The Sex Pistols – Never Mind The Bollocks Here’s The Sex Pistols (1977)
By 1976 rock music had become bloated, self-indulgent and dull. Paul McCartney was dragging Wings on a US tour which he saw fit to commemorate with a dreadful triple live album, The Rolling Stones had slid almost the full way into self-parody with an average at best album called Black and Blue, and ELO had released a ludicrously titled atrocity called A New World Record. Bryan Ferry had taken to wearing suits and had grown a spiv-moustache, John Lennon had chosen the domestic life and David Bowie was coked off his nut and pretending to be a Nazi. Led Zeppelin released the album of their 1975 tour in 2003 on which six songs breach the ten minute mark and three breach the twenty minute mark. Prog had become the alternative music of choice; two years previously, Genesis had released The Lamb Lies Down On Broadway, which contained tracks with titles such as The Grand Parade Of Lifeless Packaging, The Chamber Of 32 Doors, and Silent Sorrow In Empty Boats. Emerson, Lake and Palmer started their campaign for the crown of Worst Band Of All Time and Rick Wakeman recorded The Myths And Legends Of King Arthur and The Round Table. Then performed it on ice at Wembley Arena. If you can get hold of the Best Of The Old Grey Whistle Test DVD Vol1, which covers this period, you’ll notice that every member of every band on it looks like they stink.
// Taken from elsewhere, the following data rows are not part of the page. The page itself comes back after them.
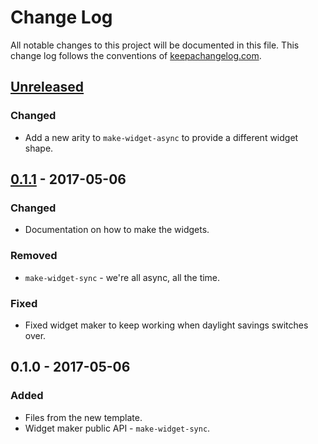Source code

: # Change Log
All notable changes to this project will be documented in this file. This change log follows the conventions of [keepachangelog.com](http://keepachangelog.com/).

## [Unreleased]
### Changed
- Add a new arity to `make-widget-async` to provide a different widget shape.

## [0.1.1] - 2017-05-06
### Changed
- Documentation on how to make the widgets.

### Removed
- `make-widget-sync` - we're all async, all the time.

### Fixed
- Fixed widget maker to keep working when daylight savings switches over.

## 0.1.0 - 2017-05-06
### Added
- Files from the new template.
- Widget maker public API - `make-widget-sync`.

[Unreleased]: https://github.com/your-name/game-of-life/compare/0.1.1...HEAD
[0.1.1]: https://github.com/your-name/game-of-life/compare/0.1.0...0.1.1
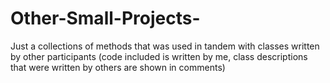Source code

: # Other-Small-Projects-
Just a collections of methods that was used in tandem with classes written by other participants (code included is written by me, class descriptions that were written by others are shown in comments)
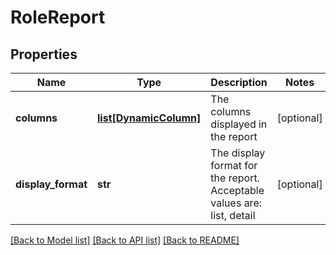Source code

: # RoleReport

## Properties
Name | Type | Description | Notes
------------ | ------------- | ------------- | -------------
**columns** | [**list[DynamicColumn]**](DynamicColumn.md) | The columns displayed in the report | [optional] 
**display_format** | **str** | The display format for the report. Acceptable values are: list, detail | [optional] 

[[Back to Model list]](../README.md#documentation-for-models) [[Back to API list]](../README.md#documentation-for-api-endpoints) [[Back to README]](../README.md)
So in this landscape of Cambridge graduates with hair down to their arses slurring merrily about elves dancing round mulberry bushes or spaceships sailing to Narnia while their mate wearing pantaloons puts his spliff down in time to play his eight minute theremin solo, can you imagine how terrifying it must have been to see a bug-eyed spiky-haired ginger waif twitching hyperactively and snarling to two hundred people in a tiny little sweatbox about abortions and overthrowing the government? Can you imagine how upset all the keyboard players were that no-one wanted to hear their twenty banks of synths and their mellotron anymore, and they just wanted three chords on a Les Paul? Can you possibly comprehend how perturbed these classically trained “progressive musicians” must have felt when they realised that their delicate twenty minute “rock symphonies” were blown out of the water by violent three minute slabs of racket? Or when their masterpieces with titles such as The Battle Of Marston Moor (July The 2nd 1664) were deemed utterly irrelevant by a song called Pretty Vaaaaaacunt? Just for one moment can you try and understand how scared all the Middle England parents must have been when they heard “You fucking rotter” on The Bill Grundy Show, or how emphatically “not amused” The Queen must have been to ban The Pistols from the number one spot, even though they’d sold 47,000 more records than Rod Stewart?
No. You can’t. And neither can I, because nothing like this has ever happened in my lifetime, and will never happen again. The most important British group of all time.
Best Tracks: Bodies, God Save The Queen, Pretty Vacant
Best Moment: The sheer violence of Lydon’s voice throughout is astonishing, but the way he sings the line “She was a bloody disgrace,” in Bodies is genuinely eye-opening.